Mice orally vaccinated with Edwardsiella tarda ghosts are significantly protected against infection

• Published in: Vaccine Vol. 27; no. 10; pp. 1571 - 1578
• Main Authors: Wang, Xuepeng, Lu, Chengping
• Format: Journal Article
• Language: English
• Published: Kidlington Elsevier Ltd 04.03.2009; Elsevier
• Subjects: Administration, Oral; Allergy and Immunology; Animals; Antibodies, Bacterial - biosynthesis; Applied microbiology; Bacterial ghosts; Bacterial Vaccines - administration & dosage; Bacterial Vaccines - isolation & purification; Bacteriology; Bacteriophage phi X 174 - genetics; Base Sequence; Biological and medical sciences; Cell Membrane - immunology; Cell Membrane - ultrastructure; Cellular immunity; DNA, Viral - genetics; Edwardsiella tarda; Edwardsiella tarda - genetics; Edwardsiella tarda - immunology; Edwardsiella tarda - ultrastructure; Edwardsiella tarda - virology; Enterobacteriaceae Infections - immunology; Enterobacteriaceae Infections - prevention & control; Fundamental and applied biological sciences.

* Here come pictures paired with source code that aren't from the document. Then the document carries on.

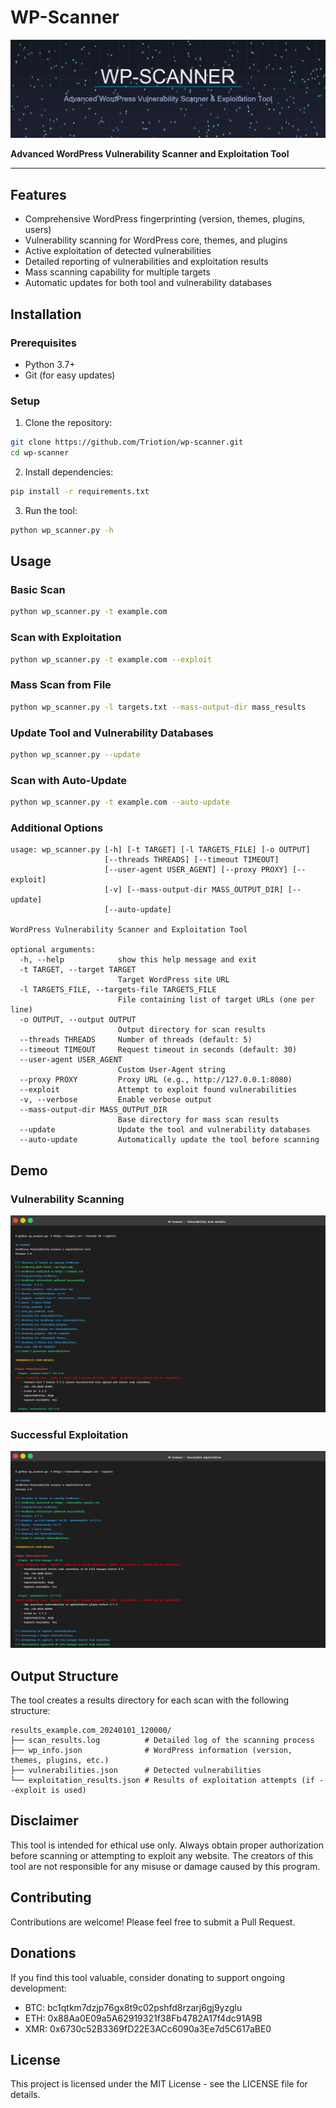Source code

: # WP-Scanner

![WP-Scanner Banner](screenshots/banner.png)

**Advanced WordPress Vulnerability Scanner and Exploitation Tool**

---

## Features

- Comprehensive WordPress fingerprinting (version, themes, plugins, users)
- Vulnerability scanning for WordPress core, themes, and plugins
- Active exploitation of detected vulnerabilities
- Detailed reporting of vulnerabilities and exploitation results
- Mass scanning capability for multiple targets
- Automatic updates for both tool and vulnerability databases

## Installation

### Prerequisites

- Python 3.7+
- Git (for easy updates)

### Setup

1. Clone the repository:
```bash
git clone https://github.com/Triotion/wp-scanner.git
cd wp-scanner
```

2. Install dependencies:
```bash
pip install -r requirements.txt
```

3. Run the tool:
```bash
python wp_scanner.py -h
```

## Usage

### Basic Scan

```bash
python wp_scanner.py -t example.com
```

### Scan with Exploitation

```bash
python wp_scanner.py -t example.com --exploit
```

### Mass Scan from File

```bash
python wp_scanner.py -l targets.txt --mass-output-dir mass_results
```

### Update Tool and Vulnerability Databases

```bash
python wp_scanner.py --update
```

### Scan with Auto-Update

```bash
python wp_scanner.py -t example.com --auto-update
```

### Additional Options

```
usage: wp_scanner.py [-h] [-t TARGET] [-l TARGETS_FILE] [-o OUTPUT]
                     [--threads THREADS] [--timeout TIMEOUT]
                     [--user-agent USER_AGENT] [--proxy PROXY] [--exploit]
                     [-v] [--mass-output-dir MASS_OUTPUT_DIR] [--update]
                     [--auto-update]

WordPress Vulnerability Scanner and Exploitation Tool

optional arguments:
  -h, --help            show this help message and exit
  -t TARGET, --target TARGET
                        Target WordPress site URL
  -l TARGETS_FILE, --targets-file TARGETS_FILE
                        File containing list of target URLs (one per line)
  -o OUTPUT, --output OUTPUT
                        Output directory for scan results
  --threads THREADS     Number of threads (default: 5)
  --timeout TIMEOUT     Request timeout in seconds (default: 30)
  --user-agent USER_AGENT
                        Custom User-Agent string
  --proxy PROXY         Proxy URL (e.g., http://127.0.0.1:8080)
  --exploit             Attempt to exploit found vulnerabilities
  -v, --verbose         Enable verbose output
  --mass-output-dir MASS_OUTPUT_DIR
                        Base directory for mass scan results
  --update              Update the tool and vulnerability databases
  --auto-update         Automatically update the tool before scanning
```

## Demo

### Vulnerability Scanning

![Vulnerability Scan Results](screenshots/scan_results.png)

### Successful Exploitation

![Exploitation Results](screenshots/exploit_results.png)

## Output Structure

The tool creates a results directory for each scan with the following structure:

```
results_example.com_20240101_120000/
├── scan_results.log          # Detailed log of the scanning process
├── wp_info.json              # WordPress information (version, themes, plugins, etc.)
├── vulnerabilities.json      # Detected vulnerabilities
└── exploitation_results.json # Results of exploitation attempts (if --exploit is used)
```

## Disclaimer

This tool is intended for ethical use only. Always obtain proper authorization before scanning or attempting to exploit any website. The creators of this tool are not responsible for any misuse or damage caused by this program.

## Contributing

Contributions are welcome! Please feel free to submit a Pull Request.

## Donations

If you find this tool valuable, consider donating to support ongoing development:

- BTC: bc1qtkm7dzjp76gx8t9c02pshfd8rzarj6gj9yzglu
- ETH: 0x88Aa0E09a5A62919321f38Fb4782A17f4dc91A9B
- XMR: 0x6730c52B3369fD22E3ACc6090a3Ee7d5C617aBE0

## License

This project is licensed under the MIT License - see the LICENSE file for details.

Psychology; Genes, Viral; Humoral immunity; Mice; Mice, Inbred ICR; Microbiology; Microscopy, Electron, Scanning; Microscopy, Electron, Transmission; Miscellaneous; Oral vaccination; Plasmids - genetics; T-Lymphocyte Subsets - immunology; Vaccines, antisera, therapeutical immunoglobulins and monoclonal antibodies (general aspects); Bacterial ghosts; Cellular immunity; Oral vaccination; Edwardsiella tarda; Humoral immunity; Vaccination; Rodentia; Vaccine; Vertebrata; Mammalia; Mouse; Bacteria; Enterobacteriaceae
• ISSN: 0264-410X; 1873-2518
• DOI: 10.1016/j.vaccine.2009.01.002

Abstract Bacterial ghosts may be generated by the controlled expression of the phi X174 lysis gene E in Gram-negative bacteria and they are intriguing vaccine candidates since ghosts retain functional antigenic cellular determinants often lost during traditional inactivation procedures. The Edwardsiella tarda ghost (ETG) vaccine was prepared using this technology and tested in vaccination trials. Control groups included mice immunized with formalin-killed E. tarda (FKC) or mice treated with phosphate-buffered saline (PBS), respectively. The results showed that serum IgA and IgG antibody titers were significantly higher in the ETG-vaccinated group compared to the other groups. In addition, CD8+ T cell counts in peripheral blood were elevated in the ETG groups. Most important, ETG-immunized mice were significantly protected against E. tarda challenge (86.7% survival) compared to 73.3 and 33.3% survival in the FKC-immunized and PBS-treated control, respectively, suggesting that an ETG oral vaccine could confer protection against infection in a mouse model of disease.